Page 600-602, transcribed by Carolyn Ward from History of Butler County, Kansas by Vol. P. Mooney. Standard Publishing Company, Lawrence, Kan.: 1916. ill.; 894 pgs.


P. J. Hershey, a Kansas pioneer and Civil war veteran, was born in Fremont, Sandusky county, Ohio, February 11, 1842, and is a son of David and Susan (Miller) Hershey, natives of Pennsylvania. Mr. Hershey was reared on a farm in the rural districts of Ohio and attended the country schools. He remembers one of his early teachers, whom, he says, was a good looking girl, and received the princely salary of $1.50 per week and "boarded around." If the teacher's talent was any thing like the price that she received for it, the boy would be lucky if he absorbed very much knowledge from such a source. When a youn[sic] man Mr. Hershey followed farming and worked at the carpenters trade.

On September 1, 1863, he enlisted in Company I, Twelfth Ohio cavalry. His company was sent to Camp Denison, Ohio, where they


were drilled for a time and later transferred to Johnson Island, where they did guard duty. In February, 1864, they returned to Camp Denison and the following April went to Mt. Sherling, Ky., and in May formed a part of an expedition of 5,000 cavalry sent on a campaign against Salisbury, N. C., for the purpose of destroying the salt works there. While on the march in the mountains of East Tennessee the plan of campaign was changed and they were sent in pursuit of General Morgan, who was marching on Lexington, Ky. The Union troops encountered Morgan's command at Camp Standard unexpectedly and an engagement ensued in which Mr. Hershey was severely wounded, a bullet passing through his body. His wound was considered fatal, but he recovered under the careful treatment of his uncle, who was a physician at Fremont, Ohio, and who came to the front to care for his soldier nephew. Mr. Hershey was wounded June 9, 1864, and in the following October joined his regiment at Richmond, Ky. Shortly after this the regiment, with other troops, again started on the campaign against Salisbury. In addition to the destruction of the salt works at Salisbury, they were sent on a campaign to destroy the Virginia & Tennessee railroad. After this campaign they marched through Virginia and were reinforced at Addington by a strong body of infantry and struck the Virginia & Tennessee railroad and destroyed many bridges and many miles of track, and at the same time had many skirmishes with Confederate forces. After this campaign they returned to Lexington, Ky., encountering the Confederate forces at several points at which skirmishes ensued. The regiment averaged thirty-three miles per day on its march, reaching Lexington the latter part of January, 1865. Later they went to Nashville and Louisville, and in March, 1865, they were sent on a campaign against Salisbury, which was their last service before the close of the war, and Mr. Hershey was mustered out and discharged in October, 1865, with a very commendable military record. When he returned to his regiment after being wounded he was made an orderly, and served in that capacity until his discharge.
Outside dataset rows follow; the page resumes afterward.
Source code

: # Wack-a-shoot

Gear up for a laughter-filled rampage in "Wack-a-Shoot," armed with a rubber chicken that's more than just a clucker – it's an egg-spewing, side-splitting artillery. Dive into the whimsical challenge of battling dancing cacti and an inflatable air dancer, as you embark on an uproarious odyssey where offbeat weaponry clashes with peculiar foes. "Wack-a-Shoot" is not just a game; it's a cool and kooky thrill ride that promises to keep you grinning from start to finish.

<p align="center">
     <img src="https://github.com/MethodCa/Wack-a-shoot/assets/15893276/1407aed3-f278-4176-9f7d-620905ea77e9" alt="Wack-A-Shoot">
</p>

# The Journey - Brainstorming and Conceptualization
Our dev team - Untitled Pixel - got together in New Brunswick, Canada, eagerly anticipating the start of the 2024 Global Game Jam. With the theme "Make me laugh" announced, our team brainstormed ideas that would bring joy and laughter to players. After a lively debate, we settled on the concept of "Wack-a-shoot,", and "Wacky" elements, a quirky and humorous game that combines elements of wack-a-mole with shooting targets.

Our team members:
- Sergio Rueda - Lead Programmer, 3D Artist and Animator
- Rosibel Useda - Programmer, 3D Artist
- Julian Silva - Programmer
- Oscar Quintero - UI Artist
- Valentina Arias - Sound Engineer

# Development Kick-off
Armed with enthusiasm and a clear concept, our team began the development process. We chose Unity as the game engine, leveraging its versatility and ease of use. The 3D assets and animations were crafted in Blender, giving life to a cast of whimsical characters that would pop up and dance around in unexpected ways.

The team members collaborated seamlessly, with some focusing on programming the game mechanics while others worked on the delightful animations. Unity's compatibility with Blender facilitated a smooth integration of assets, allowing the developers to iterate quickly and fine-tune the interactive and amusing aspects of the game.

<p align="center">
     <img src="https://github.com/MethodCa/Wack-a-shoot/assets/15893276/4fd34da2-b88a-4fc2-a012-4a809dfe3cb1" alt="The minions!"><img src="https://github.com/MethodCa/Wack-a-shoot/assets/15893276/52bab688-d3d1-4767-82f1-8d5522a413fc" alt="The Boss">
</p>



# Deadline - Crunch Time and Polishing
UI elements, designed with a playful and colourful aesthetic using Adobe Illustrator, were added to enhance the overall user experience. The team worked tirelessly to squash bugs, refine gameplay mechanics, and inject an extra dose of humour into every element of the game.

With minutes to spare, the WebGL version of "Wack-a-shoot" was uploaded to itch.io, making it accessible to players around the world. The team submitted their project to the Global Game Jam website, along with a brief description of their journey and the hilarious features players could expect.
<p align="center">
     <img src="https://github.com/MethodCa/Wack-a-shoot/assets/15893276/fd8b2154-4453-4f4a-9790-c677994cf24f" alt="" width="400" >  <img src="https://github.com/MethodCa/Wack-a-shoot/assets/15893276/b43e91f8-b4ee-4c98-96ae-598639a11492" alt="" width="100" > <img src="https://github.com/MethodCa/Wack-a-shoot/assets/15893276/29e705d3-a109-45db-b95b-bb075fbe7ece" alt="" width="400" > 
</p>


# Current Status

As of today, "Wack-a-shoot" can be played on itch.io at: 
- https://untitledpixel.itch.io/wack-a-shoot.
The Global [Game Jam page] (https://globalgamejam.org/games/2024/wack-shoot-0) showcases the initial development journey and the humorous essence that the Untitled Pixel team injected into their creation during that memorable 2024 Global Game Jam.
At the close of the war, Mr. Hershey returned to Ohio, where he remained until 1867, and in the spring of that year came to Kansas, and after spending about two months in Atchison, Leavenworth and Topeka went to Burlingame. In the fall of that year he went to St. Joseph. Mo., and later to Wyoming Territory. He remained there until 1869, when he returned to Kansas and spent the winter in Johnson county. In the spring he bought a team, wagon and camping outfit and drove to Butler county. When he reached the vicinity of where Whitewater is now located, he was greatly impressed with the giant growth of the blue stem, which, he says, was over ten feet high in places. He filed on a claim four miles southeast of where the town is now located, and still owns the place.
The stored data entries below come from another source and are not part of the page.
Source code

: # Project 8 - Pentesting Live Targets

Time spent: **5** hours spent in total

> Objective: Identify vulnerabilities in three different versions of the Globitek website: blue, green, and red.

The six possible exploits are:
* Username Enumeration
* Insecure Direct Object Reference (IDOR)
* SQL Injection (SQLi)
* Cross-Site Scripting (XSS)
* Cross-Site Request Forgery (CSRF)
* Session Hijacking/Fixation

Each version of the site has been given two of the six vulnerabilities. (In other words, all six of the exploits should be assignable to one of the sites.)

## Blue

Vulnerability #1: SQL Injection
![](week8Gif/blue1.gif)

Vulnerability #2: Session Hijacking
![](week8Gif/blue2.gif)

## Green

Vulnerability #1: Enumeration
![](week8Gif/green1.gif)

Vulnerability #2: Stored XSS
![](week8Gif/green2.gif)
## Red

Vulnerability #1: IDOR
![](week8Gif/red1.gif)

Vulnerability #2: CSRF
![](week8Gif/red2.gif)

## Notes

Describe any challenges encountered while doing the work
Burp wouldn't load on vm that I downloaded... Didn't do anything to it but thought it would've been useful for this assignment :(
Mr. Hershey was married at Eureka Springs, Ark., in 1888, to Miss Edith Bamber, a native of Linconshire, England, and a daughter of


Urban W. and Ellen (Lenton) Bamber, natives of England, who came to America in 1872 and settled at Leavenworth, Kans., when Mrs. Hershey was ten years old. To Mr. and Mrs. Hershey have been born two children, as follows: H. E., born January 22, 1889, attended the Whitewater High School and graduated from the Kansas State Agricultural College at Manhattan in the class of 1910, where he was graduated in the electrical engineering course and for the past five years has been employed by the Chicago Automatic Telephone Company as an electrical engineer and now has charge of the publicity department in St. Paul and Minneapolis. He married Miss Florence Dickey, of Newton, Kans. Harry J., the younger son of Mr. and Mrs. Hershey, was born March 3, 1901, and is in his third year in the Whitewater High School. Mr. Hershey is a Republican and belongs to the Grand Army of the Republic. Mrs. Hershey is a member of the Whitewater board of education and is prominent in social and civic affairs, and is a very capable woman.